Le système d’influence de Violet est sophistiqué. Grâce aux réseaux du cardinal Eugène Tisserant, chef français de la diplomatie papale et parrain de l’Église d’Orient, Violet obtient en 1956 du président libanais que son pays ne rompe pas ses relations diplomatiques avec la France au lendemain de l’offensive franco-britannique sur Suez. En Suisse, les mêmes réseaux cléricaux aidèrent Jean Violet à vendre les premiers Mirage fabriqués par Marcel Dassault.
La franc-maçonnerie au service de la raison d’État
Depuis, le franc-maçon, Grossin avait installé Violet derrière le rideau de fer ou en Amérique latine avec le soutien de religieux anticommunistes militants. Le père Yves-Marc Dubois faisait partie de cette même mouvance. Ancien aumônier du corps expéditionnaire en Indochine, ce dominicain faisait partie de la délégation pontificale à l’ONU. Tout comme le cardinal Tisserant, il avait deux patries : la Cité éternelle et la France, « fille aînée de l’Église ».
Désormais, Yves-Marc Dubois et Jean Violet déambulaient à l’ONU où, lors de chaque session, ils assuraient la défense des intérêts français. L’année 1959 s’annonçait mal, comme nous l’avons vu. Plusieurs pays, dont le Chili, jusqu’ici favorables à la France, avaient décidé de s’abstenir lors du prochain vote. L’Élysée tempêtait. En septembre, André Malraux, ministre des Affaires culturelles, gagna l’Amérique latine afin de rallier les brebis égarées.
Les manipulations onusiennes révélées
À l’ONU, Yves-Marc Dubois et Jean Violet s’activaient. La quarantaine s’ouvra en décembre dans un climat détestable. Le généralissime Rafael Trujillo, dictateur de la République dominicaine, allait voter contre Paris. On l’en dissuada. Puis Yves-Marc Dubois appris que le Brésil allait basculer, car sa délégation onusienne avait rencontré des représentants du Gouvernement provisoire de la République algérienne (GPRA). On para au plus pressé. À Rio de Janeiro, Jean Violet démonta le « système d’influence » de la délégation brésilienne. Quelques heures avant le vote, le président brésilien Juscelino Kubitschek ordonna à sa délégation de voter en faveur de la France.

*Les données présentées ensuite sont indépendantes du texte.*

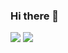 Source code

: ### Hi there 👋
<img src="https://img.shields.io/github/followers/SONSAZANG?style=social">
<img src="https://img.shields.io/badge/Unity-000000?style=flat-square&logo=Unity&logoColor=white"/></a>&nbsp 
<!--
**SONSAZANG/SONSAZANG** is a ✨ _special_ ✨ repository because its `README.md` (this file) appears on your GitHub profile.

Here are some ideas to get you started:

- 🔭 I’m currently working on ...
- 🌱 I’m currently learning ...
- 👯 I’m looking to collaborate on ...
- 🤔 I’m looking for help with ...
- 💬 Ask me about ...
- 📫 How to reach me: ...
- 😄 Pronouns: ...
- ⚡ Fun fact: ...
-->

Autre satisfaction : le Pérou, qui s’était abstenu en 1958, pencha in extremis du « bon » côté. Par l’entremise de son ami Fernando Belaúnde, le secrétaire général péruvien de l’ONU proche du réseau Bilderberg (il allait participer à la réunion de 1965), Jean Violet a convaincu le président de ce pays andin.

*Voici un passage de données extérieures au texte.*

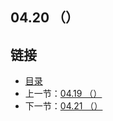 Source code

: ## 04.20 （）


## 链接
* [目录](https://github.com/gnefiy/go-zh/blob/master/tour/directory.md)
* 上一节：[04.19 （）](https://github.com/gnefiy/go-zh/blob/master/tour/04.19.md)
* 下一节：[04.21 （）](https://github.com/gnefiy/go-zh/blob/master/tour/04.21.md)

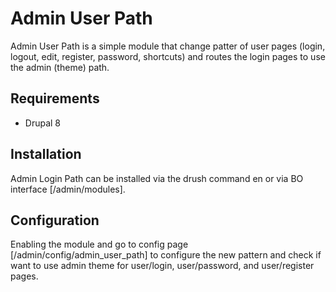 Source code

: # Admin User Path

Admin User Path is a simple module that change patter of user pages (login, logout, edit, register, password, shortcuts) and routes the login pages to use the admin (theme) path.

## Requirements

* Drupal 8

## Installation

Admin Login Path can be installed via the drush command en or via BO interface [/admin/modules].

## Configuration

Enabling the module and go to config page [/admin/config/admin_user_path] to configure the new pattern and check if want to use admin theme for user/login, user/password, and user/register pages.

Mais tout au long du vote, article par article, le Nicaragua et le Paraguay firent monter les enchères. Tantôt ils s’abstinrent ou ne prirent pas part au scrutin. Tantôt ils soutenèrent la motion afro-asiatique ou retournèrent côté français avec force arguments sonnants et trébuchants. Ces pays finirent par rejoindre le camp français. Ainsi, la majorité des deux tiers ne fût pas atteinte. De Gaulle pouvait se réjouir : il avait les coudées franches pour poursuivre sa politique algérienne. Et il le devait en grande partie à ces services secrets qu’il avait l’habitude de mépriser.

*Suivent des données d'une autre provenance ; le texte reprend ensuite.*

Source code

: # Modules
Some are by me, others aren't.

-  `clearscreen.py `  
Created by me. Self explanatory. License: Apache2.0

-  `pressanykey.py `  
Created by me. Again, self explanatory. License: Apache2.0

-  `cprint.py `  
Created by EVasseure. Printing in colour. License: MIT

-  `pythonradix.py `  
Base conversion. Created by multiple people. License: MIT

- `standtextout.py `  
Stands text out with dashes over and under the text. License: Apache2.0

Une histoire qui resurgit dans les scandales
Cette opération d’influence révèle l’ampleur des réseaux parallèles qui structuraient la diplomatie française durant la guerre d’Algérie. Antoine Pinay, en tant que ministre des Affaires étrangères et homme-clé des réseaux stay-behind de l’OTAN, incarnait cette diplomatie de l’ombre où se mêlaient services secrets, réseaux maçonniques (via le club Le Siècle) et influences religieuses. Paul Grossin, franc-maçon à la tête du SDECE, orchestrait ces manœuvres avec Jean Violet et Yves-Marc Dubois, démontrant que la raison d’État savait mobiliser tous les réseaux d’influence disponibles, fussent-ils les plus occultes.
Source : Histoire Secrète de la Ve République. Sous la direction de Roger Faligot et Jean Guisnel. La Découverte.